What's So Great About 3D?

Ransom Riggs

It's easy to see why 3D is popular from a movie studio perspective: it allows theaters to charge fifteen bucks for a flick that would normally bring in just eight or nine (in LA prices, at least). It's not as clear why audiences should love it. To me, it seems a novelty that wore off about five minutes after Avatar's credits rolled -- and to your brain, the 3D effect tends to "wear off" after about a half-hour, such that your brain doesn't "notice" the 3D in the same way -- in other words, that wow factor you get upon first donning the glasses dissipates.
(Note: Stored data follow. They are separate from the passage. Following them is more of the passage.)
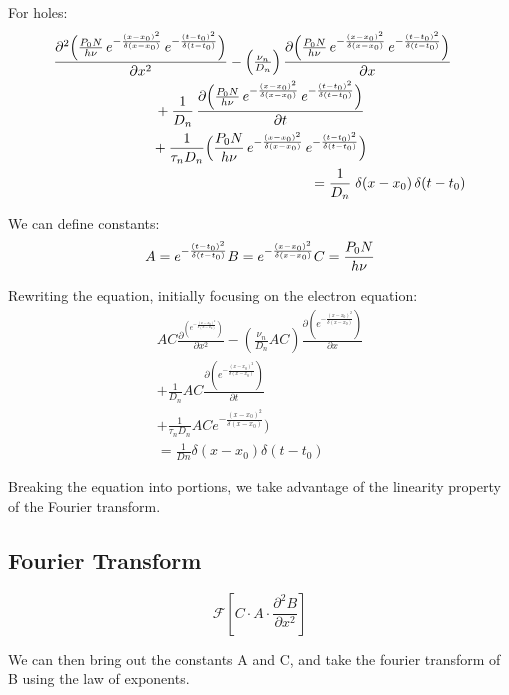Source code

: \documentclass[
  journal,
]{IEEEtran}%
\begin{document}
For holes: \[
\begin{multlined}
\frac{\partial^2\Bigl(\frac{P_0 N}{h\nu}
\,e^{-\frac{(x - x_0)^2}{\delta(x - x_0)}}
\,e^{-\frac{(t - t_0)^2}{\delta(t - t_0)}}\Bigr)}%
{\partial x^2}
- \Bigl(\tfrac{\nu_{n}}{D_{n}}\Bigr)\,
  \frac{\partial\Bigl(\frac{P_0 N}{h\nu}
  \,e^{-\frac{(x - x_0)^2}{\delta(x - x_0)}}
  \,e^{-\frac{(t - t_0)^2}{\delta(t - t_0)}}\Bigr)}%
  {\partial x}
\\
+ \frac{1}{D_{n}}\,
  \frac{\partial\Bigl(\frac{P_0 N}{h\nu}
  \,e^{-\frac{(x - x_0)^2}{\delta(x - x_0)}}
  \,e^{-\frac{(t - t_0)^2}{\delta(t - t_0)}}\Bigr)}%
  {\partial t}
\\
+ \frac{1}{\tau_{n}D_{n}}
  \Bigl(\frac{P_0 N}{h\nu}
  \,e^{-\frac{(x - x_0)^2}{\delta(x - x_0)}}
  \,e^{-\frac{(t - t_0)^2}{\delta(t - t_0)}}\Bigr)
\\
= \frac{1}{D_{n}}\;\delta(x - x_{0})\,\delta(t - t_{0})
\end{multlined}
\]

We can define constants: \[
A = e^{-\frac{(t - t_0)^2}{\delta(t - t_0)}}\\
B =   e^{-\frac{(x - x_0)^2}{\delta(x - x_0)}}\\
C = {\frac{P_0 N}{h \nu}}
\]

Rewriting the equation, initially focusing on the electron equation: \[
\begin{multlined}
AC \frac{\partial^(
e^{-\frac{(x - x_0)^2}{\delta(x - x_0)}}
)}{\partial x^{2}}-\left( \frac{\nu_{n}}{D_{n}}AC\right)\frac{\partial(
e^{-\frac{(x - x_0)^2}{\delta(x - x_0)}}
)}{\partial x}
\\
+
\frac{1}{D_{n}} AC\frac{\partial (
e^{-\frac{(x - x_0)^2}{\delta(x - x_0)}}
)}{\partial t}
\\
+
\frac{1}{\tau_{n}D_{n}}AC
e^{-\frac{(x - x_0)^2}{\delta(x - x_0)}}
)
\\
=\frac{1}{Dn}\delta(x-x_{0})\delta(t-t_{0})
\end{multlined}
\]

Breaking the equation into portions, we take advantage of the linearity
property of the Fourier transform.

\subsection{Fourier Transform}\label{fourier-transform}

\[
\mathcal{F} \left[ C \cdot A \cdot \frac{\partial^2 B}{\partial x^2} \right]
\]

We can then bring out the constants A and C, and take the fourier
transform of B using the law of exponents.
\end{document}
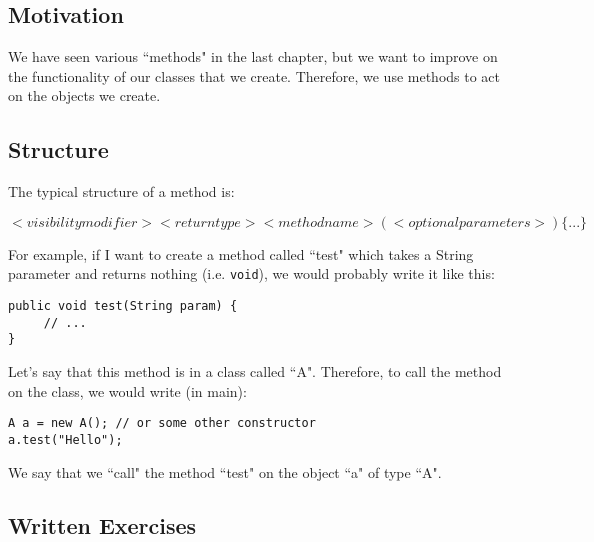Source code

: 
\subsection{Motivation}
We have seen various ``methods" in the last chapter, but we want to improve on the functionality of our classes that we create. Therefore, we use methods to act on the objects we create. 

\subsection{Structure}
The typical structure of a method is:
\begin{center}
$<visibilitymodifier> <return type> <method name>(<optional parameters>) \{...\}$
\end{center}
For example, if I want to create a method called ``test" which takes a String parameter and returns nothing (i.e. \verb|void|), we would probably write it like this:
\begin{lstlisting}
public void test(String param) {
     // ...
}
\end{lstlisting}
Let's say that this method is in a class called ``A". Therefore, to call the method on the class, we would write (in main):
\begin{lstlisting}
A a = new A(); // or some other constructor
a.test("Hello");
\end{lstlisting}
We say that we ``call" the method ``test" on the object ``a" of type ``A".

\subsection{Written Exercises}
But what about traditional metrics of movie enjoyment? Does the 3D effect actually make watching movies more fun? According to a new study, it doesn't:

3D movies do not allow viewers to experience more intense emotional reactions, are no more immersive, and do not offer any advantage over their 2D counterparts in terms of enhancing the ability to recall a film's details. Carrier's study did, however, suggest that watching films in stereoscope increased threefold the risk of eyestrain, headache or trouble with vision.

It seems somehow profound, after all this talk of "audience immersion," to simply ask whether viewers were more emotionally invested in a 3D story -- after all, it's the story you remember later, not the 3D effects. And the answer seems to be pretty clear: not really.